(DATA EXTRACT)
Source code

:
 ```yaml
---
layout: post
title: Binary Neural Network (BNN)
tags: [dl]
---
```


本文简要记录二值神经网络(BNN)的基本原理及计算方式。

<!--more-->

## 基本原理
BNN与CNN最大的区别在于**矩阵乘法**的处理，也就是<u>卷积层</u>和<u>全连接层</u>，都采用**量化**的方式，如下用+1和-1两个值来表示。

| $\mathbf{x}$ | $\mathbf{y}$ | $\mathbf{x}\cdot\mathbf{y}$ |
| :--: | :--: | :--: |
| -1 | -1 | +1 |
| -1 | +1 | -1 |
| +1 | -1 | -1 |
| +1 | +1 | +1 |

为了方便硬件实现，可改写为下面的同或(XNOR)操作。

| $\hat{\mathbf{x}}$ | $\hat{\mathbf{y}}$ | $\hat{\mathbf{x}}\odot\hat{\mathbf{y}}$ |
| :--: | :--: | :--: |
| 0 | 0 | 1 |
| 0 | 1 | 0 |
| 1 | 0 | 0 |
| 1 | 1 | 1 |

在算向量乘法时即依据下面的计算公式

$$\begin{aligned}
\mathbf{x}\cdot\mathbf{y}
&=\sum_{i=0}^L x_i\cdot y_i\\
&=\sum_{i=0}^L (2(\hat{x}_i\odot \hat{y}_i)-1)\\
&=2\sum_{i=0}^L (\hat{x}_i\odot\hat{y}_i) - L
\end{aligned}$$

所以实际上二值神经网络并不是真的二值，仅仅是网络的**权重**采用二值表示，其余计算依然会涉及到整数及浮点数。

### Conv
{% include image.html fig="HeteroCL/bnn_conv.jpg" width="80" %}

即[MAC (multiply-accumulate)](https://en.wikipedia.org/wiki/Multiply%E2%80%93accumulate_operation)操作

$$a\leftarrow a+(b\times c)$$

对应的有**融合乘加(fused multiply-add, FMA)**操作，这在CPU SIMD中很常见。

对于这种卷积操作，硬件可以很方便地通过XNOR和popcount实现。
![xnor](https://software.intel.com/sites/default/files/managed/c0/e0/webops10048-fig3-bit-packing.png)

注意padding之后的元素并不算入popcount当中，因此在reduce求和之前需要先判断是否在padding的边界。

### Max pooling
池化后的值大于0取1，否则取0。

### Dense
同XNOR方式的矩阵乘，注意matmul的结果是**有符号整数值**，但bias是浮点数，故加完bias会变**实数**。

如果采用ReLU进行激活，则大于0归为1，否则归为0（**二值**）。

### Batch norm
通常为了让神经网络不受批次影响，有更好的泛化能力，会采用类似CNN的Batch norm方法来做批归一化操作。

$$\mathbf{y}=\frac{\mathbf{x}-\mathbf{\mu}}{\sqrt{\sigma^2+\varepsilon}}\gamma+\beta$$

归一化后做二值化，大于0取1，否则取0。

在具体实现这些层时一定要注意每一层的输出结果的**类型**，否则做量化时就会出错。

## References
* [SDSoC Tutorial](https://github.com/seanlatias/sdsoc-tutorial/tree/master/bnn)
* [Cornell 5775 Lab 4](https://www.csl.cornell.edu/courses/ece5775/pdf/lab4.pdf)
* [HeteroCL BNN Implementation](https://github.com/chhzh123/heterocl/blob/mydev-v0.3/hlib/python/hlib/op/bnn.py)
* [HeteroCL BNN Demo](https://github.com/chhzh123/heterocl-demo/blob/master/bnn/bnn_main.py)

* * *

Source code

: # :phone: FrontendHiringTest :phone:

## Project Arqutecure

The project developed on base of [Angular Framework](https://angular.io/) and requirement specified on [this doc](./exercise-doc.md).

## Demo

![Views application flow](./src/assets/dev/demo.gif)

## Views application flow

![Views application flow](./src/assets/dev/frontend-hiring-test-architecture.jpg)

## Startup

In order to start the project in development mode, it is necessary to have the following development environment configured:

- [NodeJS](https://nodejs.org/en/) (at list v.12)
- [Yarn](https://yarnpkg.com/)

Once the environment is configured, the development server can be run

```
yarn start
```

(WORK ITEM)
Some lines above hold the word "github". Copy all of them.

(TASK ANSWER)
* [SDSoC Tutorial](https://github.com/seanlatias/sdsoc-tutorial/tree/master/bnn)
* [HeteroCL BNN Implementation](https://github.com/chhzh123/heterocl/blob/mydev-v0.3/hlib/python/hlib/op/bnn.py)
* [HeteroCL BNN Demo](https://github.com/chhzh123/heterocl-demo/blob/master/bnn/bnn_main.py)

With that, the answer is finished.